▶ [EXERCISE MATERIAL]

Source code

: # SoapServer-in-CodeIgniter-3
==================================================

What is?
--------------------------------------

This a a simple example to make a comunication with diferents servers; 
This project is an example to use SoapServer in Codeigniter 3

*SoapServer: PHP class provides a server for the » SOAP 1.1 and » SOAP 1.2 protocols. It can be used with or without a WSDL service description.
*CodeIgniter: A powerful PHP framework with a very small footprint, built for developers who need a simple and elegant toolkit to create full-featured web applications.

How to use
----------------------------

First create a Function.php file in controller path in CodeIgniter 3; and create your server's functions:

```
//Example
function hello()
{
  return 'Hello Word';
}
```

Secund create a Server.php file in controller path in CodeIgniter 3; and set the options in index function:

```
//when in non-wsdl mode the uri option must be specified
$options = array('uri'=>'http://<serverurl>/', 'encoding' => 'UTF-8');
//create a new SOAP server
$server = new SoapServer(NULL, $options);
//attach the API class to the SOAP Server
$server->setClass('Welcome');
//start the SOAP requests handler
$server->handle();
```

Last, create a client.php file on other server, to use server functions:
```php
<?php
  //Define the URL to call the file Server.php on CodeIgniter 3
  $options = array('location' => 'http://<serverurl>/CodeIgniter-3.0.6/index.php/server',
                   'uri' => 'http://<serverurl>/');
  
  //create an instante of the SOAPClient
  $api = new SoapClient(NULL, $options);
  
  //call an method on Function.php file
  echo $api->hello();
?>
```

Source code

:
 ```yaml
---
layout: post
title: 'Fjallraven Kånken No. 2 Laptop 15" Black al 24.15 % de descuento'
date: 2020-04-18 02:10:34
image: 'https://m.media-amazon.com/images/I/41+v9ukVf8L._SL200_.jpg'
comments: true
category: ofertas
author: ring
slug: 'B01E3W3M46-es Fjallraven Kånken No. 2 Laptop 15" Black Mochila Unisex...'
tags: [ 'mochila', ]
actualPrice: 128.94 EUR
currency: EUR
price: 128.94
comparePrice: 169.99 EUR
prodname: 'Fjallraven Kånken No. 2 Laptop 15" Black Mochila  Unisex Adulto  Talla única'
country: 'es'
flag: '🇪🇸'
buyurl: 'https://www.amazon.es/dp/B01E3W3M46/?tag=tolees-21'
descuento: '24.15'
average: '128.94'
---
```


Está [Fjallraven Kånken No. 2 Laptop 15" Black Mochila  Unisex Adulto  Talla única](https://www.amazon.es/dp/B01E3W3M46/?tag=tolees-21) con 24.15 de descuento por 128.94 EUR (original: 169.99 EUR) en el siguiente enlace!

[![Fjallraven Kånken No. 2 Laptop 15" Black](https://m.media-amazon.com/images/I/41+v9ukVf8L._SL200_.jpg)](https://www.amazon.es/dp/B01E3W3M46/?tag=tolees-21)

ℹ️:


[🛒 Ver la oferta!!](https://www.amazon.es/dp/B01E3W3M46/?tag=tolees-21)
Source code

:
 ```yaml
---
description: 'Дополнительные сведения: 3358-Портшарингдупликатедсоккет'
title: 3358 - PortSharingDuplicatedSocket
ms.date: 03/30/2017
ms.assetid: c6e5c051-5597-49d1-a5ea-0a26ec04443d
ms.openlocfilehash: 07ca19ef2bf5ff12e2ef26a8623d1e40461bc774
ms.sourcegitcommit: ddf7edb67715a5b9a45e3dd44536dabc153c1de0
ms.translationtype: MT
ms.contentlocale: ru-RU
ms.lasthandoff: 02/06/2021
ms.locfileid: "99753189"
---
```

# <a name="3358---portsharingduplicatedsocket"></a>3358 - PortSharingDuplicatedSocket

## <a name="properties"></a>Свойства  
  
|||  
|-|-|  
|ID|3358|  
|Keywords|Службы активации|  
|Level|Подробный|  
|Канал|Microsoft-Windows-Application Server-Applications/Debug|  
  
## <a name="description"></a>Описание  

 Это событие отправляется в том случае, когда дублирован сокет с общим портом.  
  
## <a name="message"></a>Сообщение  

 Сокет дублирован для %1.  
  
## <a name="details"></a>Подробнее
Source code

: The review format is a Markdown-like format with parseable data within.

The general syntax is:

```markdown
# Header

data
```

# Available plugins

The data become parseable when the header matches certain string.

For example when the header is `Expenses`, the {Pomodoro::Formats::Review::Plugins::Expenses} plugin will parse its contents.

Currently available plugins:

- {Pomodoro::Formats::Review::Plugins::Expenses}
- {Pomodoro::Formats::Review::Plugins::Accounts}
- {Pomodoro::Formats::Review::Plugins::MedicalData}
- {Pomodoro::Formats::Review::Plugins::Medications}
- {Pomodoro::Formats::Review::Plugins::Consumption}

▶ [AIM OF THE EXERCISE] Repeat the listing above exactly, line for line.

▶ [FINAL ANSWER]
Source code

: # SoapServer-in-CodeIgniter-3
==================================================

What is?
--------------------------------------

This a a simple example to make a comunication with diferents servers; 
This project is an example to use SoapServer in Codeigniter 3

*SoapServer: PHP class provides a server for the » SOAP 1.1 and » SOAP 1.2 protocols. It can be used with or without a WSDL service description.
*CodeIgniter: A powerful PHP framework with a very small footprint, built for developers who need a simple and elegant toolkit to create full-featured web applications.

How to use
----------------------------

First create a Function.php file in controller path in CodeIgniter 3; and create your server's functions:

```
//Example
function hello()
{
  return 'Hello Word';
}
```

Secund create a Server.php file in controller path in CodeIgniter 3; and set the options in index function:

```
//when in non-wsdl mode the uri option must be specified
$options = array('uri'=>'http://<serverurl>/', 'encoding' => 'UTF-8');
//create a new SOAP server
$server = new SoapServer(NULL, $options);
//attach the API class to the SOAP Server
$server->setClass('Welcome');
//start the SOAP requests handler
$server->handle();
```

Last, create a client.php file on other server, to use server functions:
```php
<?php
  //Define the URL to call the file Server.php on CodeIgniter 3
  $options = array('location' => 'http://<serverurl>/CodeIgniter-3.0.6/index.php/server',
                   'uri' => 'http://<serverurl>/');
  
  //create an instante of the SOAPClient
  $api = new SoapClient(NULL, $options);
  
  //call an method on Function.php file
  echo $api->hello();
?>
```

Source code

:
 ```yaml
---
layout: post
title: 'Fjallraven Kånken No. 2 Laptop 15" Black al 24.15 % de descuento'
date: 2020-04-18 02:10:34
image: 'https://m.media-amazon.com/images/I/41+v9ukVf8L._SL200_.jpg'
comments: true
category: ofertas
author: ring
slug: 'B01E3W3M46-es Fjallraven Kånken No. 2 Laptop 15" Black Mochila Unisex...'
tags: [ 'mochila', ]
actualPrice: 128.94 EUR
currency: EUR
price: 128.94
comparePrice: 169.99 EUR
prodname: 'Fjallraven Kånken No. 2 Laptop 15" Black Mochila  Unisex Adulto  Talla única'
country: 'es'
flag: '🇪🇸'
buyurl: 'https://www.amazon.es/dp/B01E3W3M46/?tag=tolees-21'
descuento: '24.15'
average: '128.94'
---
```


Está [Fjallraven Kånken No. 2 Laptop 15" Black Mochila  Unisex Adulto  Talla única](https://www.amazon.es/dp/B01E3W3M46/?tag=tolees-21) con 24.15 de descuento por 128.94 EUR (original: 169.99 EUR) en el siguiente enlace!

[![Fjallraven Kånken No. 2 Laptop 15" Black](https://m.media-amazon.com/images/I/41+v9ukVf8L._SL200_.jpg)](https://www.amazon.es/dp/B01E3W3M46/?tag=tolees-21)

ℹ️:


[🛒 Ver la oferta!!](https://www.amazon.es/dp/B01E3W3M46/?tag=tolees-21)
Source code

:
 ```yaml
---
description: 'Дополнительные сведения: 3358-Портшарингдупликатедсоккет'
title: 3358 - PortSharingDuplicatedSocket
ms.date: 03/30/2017
ms.assetid: c6e5c051-5597-49d1-a5ea-0a26ec04443d
ms.openlocfilehash: 07ca19ef2bf5ff12e2ef26a8623d1e40461bc774
ms.sourcegitcommit: ddf7edb67715a5b9a45e3dd44536dabc153c1de0
ms.translationtype: MT
ms.contentlocale: ru-RU
ms.lasthandoff: 02/06/2021
ms.locfileid: "99753189"
---
```

# <a name="3358---portsharingduplicatedsocket"></a>3358 - PortSharingDuplicatedSocket

## <a name="properties"></a>Свойства  
  
|||  
|-|-|  
|ID|3358|  
|Keywords|Службы активации|  
|Level|Подробный|  
|Канал|Microsoft-Windows-Application Server-Applications/Debug|  
  
## <a name="description"></a>Описание  

 Это событие отправляется в том случае, когда дублирован сокет с общим портом.  
  
## <a name="message"></a>Сообщение  

 Сокет дублирован для %1.  
  
## <a name="details"></a>Подробнее
Source code

: The review format is a Markdown-like format with parseable data within.

The general syntax is:

```markdown
# Header

data
```

# Available plugins

The data become parseable when the header matches certain string.

For example when the header is `Expenses`, the {Pomodoro::Formats::Review::Plugins::Expenses} plugin will parse its contents.

Currently available plugins:

- {Pomodoro::Formats::Review::Plugins::Expenses}
- {Pomodoro::Formats::Review::Plugins::Accounts}
- {Pomodoro::Formats::Review::Plugins::MedicalData}
- {Pomodoro::Formats::Review::Plugins::Medications}
- {Pomodoro::Formats::Review::Plugins::Consumption}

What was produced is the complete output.